Negotiating for the future

Robert Louis Stephenson said, “Don’t judge each day by the harvest you reap, but by the seeds that you plant.”  According to a 2015 study by invesp.com, it costs five times as much to get a new customer as it does to retain one.  You should negotiate carefully if you intend to grow your business.

It used to be thought that negotiating meant compromise. Let’s dig deeper. Negotiating is about reaching an agreement, which might be achieved through compromise.  But compromise implies that both parties have to give in to reach an agreement and neither is particularly satisfied with the results.  In that case, compromise is not a successful negotiation.  If you want to acquire and retain customers, it needs to be a win-win, and everyone needs to be satisfied.

Here are some tips to achieve a successful negotiation while avoiding compromise:

Learn to love negotiating

People who hate negotiating aren’t very good at it. Life is full of negotiations, from childhood with our parents through business in the boardroom.  Accept it and embrace it.  It’s not combat, it’s conversation.

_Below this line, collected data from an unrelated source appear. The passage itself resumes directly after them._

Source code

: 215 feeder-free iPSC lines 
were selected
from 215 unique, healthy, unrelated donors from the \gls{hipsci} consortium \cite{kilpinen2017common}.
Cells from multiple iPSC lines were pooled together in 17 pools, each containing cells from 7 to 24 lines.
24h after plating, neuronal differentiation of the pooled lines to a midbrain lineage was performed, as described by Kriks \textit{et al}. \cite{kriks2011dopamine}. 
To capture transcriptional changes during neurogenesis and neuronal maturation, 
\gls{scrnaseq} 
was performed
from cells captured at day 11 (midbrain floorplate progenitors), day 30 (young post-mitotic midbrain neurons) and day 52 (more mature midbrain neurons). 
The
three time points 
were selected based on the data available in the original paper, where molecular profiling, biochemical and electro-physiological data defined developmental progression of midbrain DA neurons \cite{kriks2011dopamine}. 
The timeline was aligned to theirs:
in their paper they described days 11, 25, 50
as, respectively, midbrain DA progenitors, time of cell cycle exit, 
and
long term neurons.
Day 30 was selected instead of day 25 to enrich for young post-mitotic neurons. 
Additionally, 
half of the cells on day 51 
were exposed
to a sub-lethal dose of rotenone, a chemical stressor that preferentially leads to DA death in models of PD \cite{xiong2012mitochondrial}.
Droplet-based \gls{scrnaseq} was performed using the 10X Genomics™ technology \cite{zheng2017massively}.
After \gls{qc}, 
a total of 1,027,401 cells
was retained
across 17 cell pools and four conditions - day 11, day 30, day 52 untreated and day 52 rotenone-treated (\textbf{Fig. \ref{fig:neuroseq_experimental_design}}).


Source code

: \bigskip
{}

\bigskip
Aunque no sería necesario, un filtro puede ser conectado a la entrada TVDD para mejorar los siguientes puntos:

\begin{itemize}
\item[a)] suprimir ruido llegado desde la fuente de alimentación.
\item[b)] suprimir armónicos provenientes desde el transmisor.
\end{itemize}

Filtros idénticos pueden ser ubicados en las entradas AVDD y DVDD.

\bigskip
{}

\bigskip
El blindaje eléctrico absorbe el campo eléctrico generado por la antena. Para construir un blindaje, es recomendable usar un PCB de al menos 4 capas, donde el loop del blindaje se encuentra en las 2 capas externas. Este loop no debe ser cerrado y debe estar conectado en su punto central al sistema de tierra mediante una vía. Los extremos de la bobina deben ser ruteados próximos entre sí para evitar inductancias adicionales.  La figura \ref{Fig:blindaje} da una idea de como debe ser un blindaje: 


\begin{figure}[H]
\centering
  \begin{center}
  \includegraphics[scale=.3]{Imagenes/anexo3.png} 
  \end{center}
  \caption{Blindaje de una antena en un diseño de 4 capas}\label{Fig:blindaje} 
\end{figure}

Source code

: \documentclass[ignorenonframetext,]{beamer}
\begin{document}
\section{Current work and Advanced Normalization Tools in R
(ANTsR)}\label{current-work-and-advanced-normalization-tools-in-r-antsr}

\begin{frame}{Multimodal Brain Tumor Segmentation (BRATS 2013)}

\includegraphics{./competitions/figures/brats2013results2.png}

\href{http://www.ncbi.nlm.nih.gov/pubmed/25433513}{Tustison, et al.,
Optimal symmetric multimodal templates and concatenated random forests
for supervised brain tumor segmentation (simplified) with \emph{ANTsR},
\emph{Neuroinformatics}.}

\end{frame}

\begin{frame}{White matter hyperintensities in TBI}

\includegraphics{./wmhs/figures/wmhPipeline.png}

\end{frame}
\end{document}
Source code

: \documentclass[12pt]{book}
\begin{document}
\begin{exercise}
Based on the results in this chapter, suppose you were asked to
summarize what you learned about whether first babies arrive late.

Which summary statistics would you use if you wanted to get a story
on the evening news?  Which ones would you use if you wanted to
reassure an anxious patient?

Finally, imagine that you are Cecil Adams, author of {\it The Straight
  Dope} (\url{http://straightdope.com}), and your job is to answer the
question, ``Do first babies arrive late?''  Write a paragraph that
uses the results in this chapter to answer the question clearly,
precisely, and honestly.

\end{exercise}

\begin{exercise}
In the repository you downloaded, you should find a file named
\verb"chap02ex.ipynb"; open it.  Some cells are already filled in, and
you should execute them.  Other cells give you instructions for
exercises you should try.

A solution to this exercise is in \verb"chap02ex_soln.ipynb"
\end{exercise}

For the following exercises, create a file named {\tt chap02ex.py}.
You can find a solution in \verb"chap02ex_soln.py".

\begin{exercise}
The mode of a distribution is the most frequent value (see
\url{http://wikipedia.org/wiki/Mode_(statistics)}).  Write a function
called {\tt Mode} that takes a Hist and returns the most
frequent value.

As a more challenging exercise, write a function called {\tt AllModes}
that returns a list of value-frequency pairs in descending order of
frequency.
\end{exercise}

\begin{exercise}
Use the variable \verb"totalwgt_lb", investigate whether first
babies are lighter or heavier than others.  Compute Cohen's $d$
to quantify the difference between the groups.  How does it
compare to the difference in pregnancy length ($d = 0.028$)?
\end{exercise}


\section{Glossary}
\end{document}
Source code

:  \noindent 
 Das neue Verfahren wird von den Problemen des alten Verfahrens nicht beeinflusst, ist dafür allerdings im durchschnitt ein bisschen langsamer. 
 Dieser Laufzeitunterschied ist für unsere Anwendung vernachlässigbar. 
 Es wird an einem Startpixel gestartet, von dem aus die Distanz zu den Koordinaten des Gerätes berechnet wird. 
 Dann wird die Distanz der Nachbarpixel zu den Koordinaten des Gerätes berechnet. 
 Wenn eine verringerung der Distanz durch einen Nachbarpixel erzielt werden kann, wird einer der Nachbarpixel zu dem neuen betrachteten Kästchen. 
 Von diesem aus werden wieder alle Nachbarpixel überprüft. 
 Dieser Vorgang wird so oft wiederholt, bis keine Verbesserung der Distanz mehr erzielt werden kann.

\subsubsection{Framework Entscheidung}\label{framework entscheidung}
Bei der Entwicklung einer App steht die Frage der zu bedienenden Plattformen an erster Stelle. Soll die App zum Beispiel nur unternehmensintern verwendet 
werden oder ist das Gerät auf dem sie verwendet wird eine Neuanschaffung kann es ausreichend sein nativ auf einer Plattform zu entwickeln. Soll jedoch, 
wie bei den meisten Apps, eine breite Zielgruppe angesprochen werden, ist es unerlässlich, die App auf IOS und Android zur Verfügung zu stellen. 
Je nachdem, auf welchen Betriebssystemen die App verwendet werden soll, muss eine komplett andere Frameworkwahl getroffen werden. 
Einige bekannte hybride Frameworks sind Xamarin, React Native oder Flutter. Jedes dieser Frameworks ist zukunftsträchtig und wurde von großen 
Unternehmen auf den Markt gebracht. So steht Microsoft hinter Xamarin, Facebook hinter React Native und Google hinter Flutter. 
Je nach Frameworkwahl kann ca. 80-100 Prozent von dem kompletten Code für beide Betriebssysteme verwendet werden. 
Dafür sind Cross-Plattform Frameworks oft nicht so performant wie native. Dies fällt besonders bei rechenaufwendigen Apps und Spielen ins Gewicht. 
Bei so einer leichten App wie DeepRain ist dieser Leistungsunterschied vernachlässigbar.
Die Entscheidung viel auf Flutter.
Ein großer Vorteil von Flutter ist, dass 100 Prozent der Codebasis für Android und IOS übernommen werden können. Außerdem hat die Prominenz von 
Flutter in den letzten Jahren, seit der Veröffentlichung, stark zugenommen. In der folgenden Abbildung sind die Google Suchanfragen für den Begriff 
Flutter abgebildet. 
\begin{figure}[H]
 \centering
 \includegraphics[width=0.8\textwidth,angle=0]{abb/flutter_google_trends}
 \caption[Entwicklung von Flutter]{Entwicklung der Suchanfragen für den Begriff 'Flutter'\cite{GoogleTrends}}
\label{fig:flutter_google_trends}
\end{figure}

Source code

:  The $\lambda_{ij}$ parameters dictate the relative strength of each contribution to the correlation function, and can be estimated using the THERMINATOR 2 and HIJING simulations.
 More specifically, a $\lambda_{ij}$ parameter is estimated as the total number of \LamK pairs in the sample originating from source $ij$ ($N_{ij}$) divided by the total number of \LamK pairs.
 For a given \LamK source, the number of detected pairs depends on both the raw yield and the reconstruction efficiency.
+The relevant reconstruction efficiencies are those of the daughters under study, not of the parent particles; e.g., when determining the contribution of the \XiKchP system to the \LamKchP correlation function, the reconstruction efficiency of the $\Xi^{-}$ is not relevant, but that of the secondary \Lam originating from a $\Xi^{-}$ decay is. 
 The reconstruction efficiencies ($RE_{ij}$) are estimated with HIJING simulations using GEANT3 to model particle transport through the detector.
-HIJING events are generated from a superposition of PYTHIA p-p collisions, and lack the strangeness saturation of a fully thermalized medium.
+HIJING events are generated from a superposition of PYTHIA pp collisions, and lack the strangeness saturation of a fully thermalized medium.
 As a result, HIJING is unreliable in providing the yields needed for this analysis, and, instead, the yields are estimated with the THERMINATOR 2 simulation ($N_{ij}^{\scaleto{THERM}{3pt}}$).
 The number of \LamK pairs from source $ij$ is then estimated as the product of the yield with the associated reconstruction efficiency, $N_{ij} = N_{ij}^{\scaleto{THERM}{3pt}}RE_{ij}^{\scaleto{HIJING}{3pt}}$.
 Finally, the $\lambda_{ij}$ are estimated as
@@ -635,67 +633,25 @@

The purpose of negotiating is satisfaction

Be fair and honest.  If you intend to achieve a win-win, you need certain criteria satisfied and you must know the other party’s criteria, as well.  In order to learn what your client/customer needs, you need to ask good investigative questions, but more than that you need to listen.  Listening requires silence on your part at times.  Negotiating isn’t about talking, it’s about listening.

Prepare and learn

Do your homework, research the prospect, and speak with others who have done business with them.  Make sure you have performed a proper needs analysis before negotiating. Be clear on how your solution answers their problem.  Become an expert in your field and in their eyes.  And becoming an expert doesn’t mean showing everyone how smart you are by regurgitating data, facts, and trends, it means listening to your prospects needs and addressing them one by one, and then with quiet confidence (not cockiness) asking, “What else…?”  If you do this during the sales cycle in a thorough and thoughtful manner, the negotiation will go much more smoothly and quickly.

Never take a “No” from someone who can’t say “Yes”

Validate that you are negotiating with the decision-maker, and that they have the authority to alter price, terms, and other details.  If it takes two people to make those calls, have them both at the table during negotiations.  A good question to ask might be, “How are purchasing decisions made here?”  Never ask, “Do you have purchasing authority?”  They will almost always answer, “Yes,” so that they continue to look good enough to you to keep investigating your offering, because if they answer, “No,” that doesn’t make them look or feel good.

Delay negotiating

Some customers will haggle as a matter of habit, no matter how good your deal is. Resist offering early concessions.  The longer you wait to negotiate, the better your position to achieve a successful outcome. Early concessions hurt you in several ways. It sends a message about how much you value what you’re selling, and anything offered too early sets a precedent that you will bend even more when the real negotiations begin.

Don’t assume you have to negotiate

Only negotiate when it is necessary to get the sale. Your price may fit their budget right out of the gate.  Ask questions and listen. Resist the urge to go in with “crazy deals” from the get-go. You risk giving away things that you may not need to in order to win the business and satisfy your customer.

Negotiate for tomorrow

When you negotiate, do so from a place of finding benefit for both parties. Negotiate to build a long-term relationship with your customer.  A successful negotiation is a new customer who becomes a long-term customer. If you beat someone into submission during a tough negotiation, you may win the deal for today, but you could risk losing a repeat customer, an advocate, and a referral source for future customers.